**Problem details:** Count every line in the entries below that contains the word "update", and give only that number.

**Dataset excerpts:**
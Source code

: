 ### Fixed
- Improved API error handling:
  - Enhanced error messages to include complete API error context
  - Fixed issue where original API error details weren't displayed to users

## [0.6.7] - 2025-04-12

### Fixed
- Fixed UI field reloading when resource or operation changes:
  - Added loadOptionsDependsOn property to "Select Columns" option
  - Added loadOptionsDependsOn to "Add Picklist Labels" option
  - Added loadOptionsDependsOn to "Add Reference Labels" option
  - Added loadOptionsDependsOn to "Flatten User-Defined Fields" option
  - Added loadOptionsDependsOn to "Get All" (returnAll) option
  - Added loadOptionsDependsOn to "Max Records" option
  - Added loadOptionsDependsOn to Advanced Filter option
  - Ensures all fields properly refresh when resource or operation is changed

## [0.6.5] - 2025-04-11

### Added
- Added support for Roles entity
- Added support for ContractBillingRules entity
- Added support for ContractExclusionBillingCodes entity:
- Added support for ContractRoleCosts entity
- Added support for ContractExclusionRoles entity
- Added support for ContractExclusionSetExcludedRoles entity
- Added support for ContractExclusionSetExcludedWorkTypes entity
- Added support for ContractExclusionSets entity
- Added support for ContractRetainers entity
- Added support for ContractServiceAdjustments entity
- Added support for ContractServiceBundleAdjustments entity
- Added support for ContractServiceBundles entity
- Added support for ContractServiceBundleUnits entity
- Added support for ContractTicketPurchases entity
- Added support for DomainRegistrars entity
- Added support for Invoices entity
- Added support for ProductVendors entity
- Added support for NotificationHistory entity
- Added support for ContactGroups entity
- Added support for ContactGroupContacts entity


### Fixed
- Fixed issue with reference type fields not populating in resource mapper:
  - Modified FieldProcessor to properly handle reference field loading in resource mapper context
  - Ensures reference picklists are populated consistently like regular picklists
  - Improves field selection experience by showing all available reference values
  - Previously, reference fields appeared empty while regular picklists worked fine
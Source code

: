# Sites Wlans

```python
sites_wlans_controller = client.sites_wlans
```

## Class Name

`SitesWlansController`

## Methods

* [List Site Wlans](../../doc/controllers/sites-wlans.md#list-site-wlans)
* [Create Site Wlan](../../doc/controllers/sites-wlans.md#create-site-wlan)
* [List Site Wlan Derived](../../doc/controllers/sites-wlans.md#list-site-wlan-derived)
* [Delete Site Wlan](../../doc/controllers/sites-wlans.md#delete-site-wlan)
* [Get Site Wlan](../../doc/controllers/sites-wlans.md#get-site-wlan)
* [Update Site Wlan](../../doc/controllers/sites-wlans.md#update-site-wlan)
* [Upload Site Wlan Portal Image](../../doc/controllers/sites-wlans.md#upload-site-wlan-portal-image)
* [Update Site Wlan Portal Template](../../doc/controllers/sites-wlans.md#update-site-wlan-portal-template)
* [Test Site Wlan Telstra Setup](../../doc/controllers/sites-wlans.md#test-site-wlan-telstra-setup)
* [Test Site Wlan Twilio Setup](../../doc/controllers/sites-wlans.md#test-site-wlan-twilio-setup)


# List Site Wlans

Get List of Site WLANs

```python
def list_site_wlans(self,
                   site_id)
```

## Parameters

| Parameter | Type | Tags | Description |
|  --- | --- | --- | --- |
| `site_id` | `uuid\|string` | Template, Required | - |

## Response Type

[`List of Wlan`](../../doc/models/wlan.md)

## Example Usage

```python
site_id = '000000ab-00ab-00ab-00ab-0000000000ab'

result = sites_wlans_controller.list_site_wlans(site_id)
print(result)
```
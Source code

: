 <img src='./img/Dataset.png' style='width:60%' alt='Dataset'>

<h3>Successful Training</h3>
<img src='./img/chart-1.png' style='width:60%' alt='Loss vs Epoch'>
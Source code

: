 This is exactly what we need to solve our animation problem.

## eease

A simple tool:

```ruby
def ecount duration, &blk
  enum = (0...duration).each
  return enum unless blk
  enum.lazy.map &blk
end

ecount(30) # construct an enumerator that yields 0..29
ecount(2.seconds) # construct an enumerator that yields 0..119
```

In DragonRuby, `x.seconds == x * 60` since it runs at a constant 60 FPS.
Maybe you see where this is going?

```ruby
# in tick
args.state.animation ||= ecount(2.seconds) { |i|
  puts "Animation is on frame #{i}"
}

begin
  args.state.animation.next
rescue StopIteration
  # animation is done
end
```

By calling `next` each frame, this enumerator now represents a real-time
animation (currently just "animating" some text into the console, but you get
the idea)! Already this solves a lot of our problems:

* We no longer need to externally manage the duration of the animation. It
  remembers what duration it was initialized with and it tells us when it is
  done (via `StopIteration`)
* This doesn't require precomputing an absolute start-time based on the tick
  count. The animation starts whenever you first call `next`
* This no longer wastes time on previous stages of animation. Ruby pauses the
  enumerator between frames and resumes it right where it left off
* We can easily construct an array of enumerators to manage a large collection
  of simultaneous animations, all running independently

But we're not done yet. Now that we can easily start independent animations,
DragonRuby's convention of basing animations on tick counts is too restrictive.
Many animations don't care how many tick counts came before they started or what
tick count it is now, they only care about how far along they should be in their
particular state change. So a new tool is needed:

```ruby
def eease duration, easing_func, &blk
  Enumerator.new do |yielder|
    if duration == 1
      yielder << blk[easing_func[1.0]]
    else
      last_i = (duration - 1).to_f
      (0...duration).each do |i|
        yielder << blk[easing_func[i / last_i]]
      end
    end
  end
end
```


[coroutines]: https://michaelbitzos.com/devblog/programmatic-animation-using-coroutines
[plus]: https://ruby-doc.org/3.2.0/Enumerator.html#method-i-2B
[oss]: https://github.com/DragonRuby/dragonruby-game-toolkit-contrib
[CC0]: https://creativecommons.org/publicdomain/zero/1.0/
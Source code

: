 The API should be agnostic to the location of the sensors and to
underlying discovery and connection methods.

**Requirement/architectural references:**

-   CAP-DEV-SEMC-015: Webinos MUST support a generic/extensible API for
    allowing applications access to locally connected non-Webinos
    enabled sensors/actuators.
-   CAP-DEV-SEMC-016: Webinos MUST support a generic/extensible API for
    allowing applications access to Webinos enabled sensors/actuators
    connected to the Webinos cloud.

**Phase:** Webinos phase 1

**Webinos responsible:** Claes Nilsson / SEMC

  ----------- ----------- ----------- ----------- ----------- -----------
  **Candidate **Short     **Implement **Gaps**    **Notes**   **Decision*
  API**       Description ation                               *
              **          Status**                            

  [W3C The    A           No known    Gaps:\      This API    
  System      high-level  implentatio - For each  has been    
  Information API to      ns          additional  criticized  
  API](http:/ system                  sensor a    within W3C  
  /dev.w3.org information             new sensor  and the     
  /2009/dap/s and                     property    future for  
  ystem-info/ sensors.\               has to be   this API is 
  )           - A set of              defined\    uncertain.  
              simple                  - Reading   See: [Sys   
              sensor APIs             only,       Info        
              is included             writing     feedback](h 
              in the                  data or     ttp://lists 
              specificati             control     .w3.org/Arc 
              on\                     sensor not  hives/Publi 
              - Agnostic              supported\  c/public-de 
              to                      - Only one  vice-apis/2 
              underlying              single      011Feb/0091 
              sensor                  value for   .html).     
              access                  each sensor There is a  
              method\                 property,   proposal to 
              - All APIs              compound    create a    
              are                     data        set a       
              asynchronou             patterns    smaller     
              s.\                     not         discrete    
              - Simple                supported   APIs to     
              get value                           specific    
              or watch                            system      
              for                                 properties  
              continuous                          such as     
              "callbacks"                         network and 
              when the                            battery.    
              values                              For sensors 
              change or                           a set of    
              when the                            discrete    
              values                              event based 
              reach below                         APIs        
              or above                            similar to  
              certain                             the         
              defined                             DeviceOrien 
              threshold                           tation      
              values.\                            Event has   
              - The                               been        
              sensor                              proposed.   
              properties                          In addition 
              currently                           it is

**Solution:** 2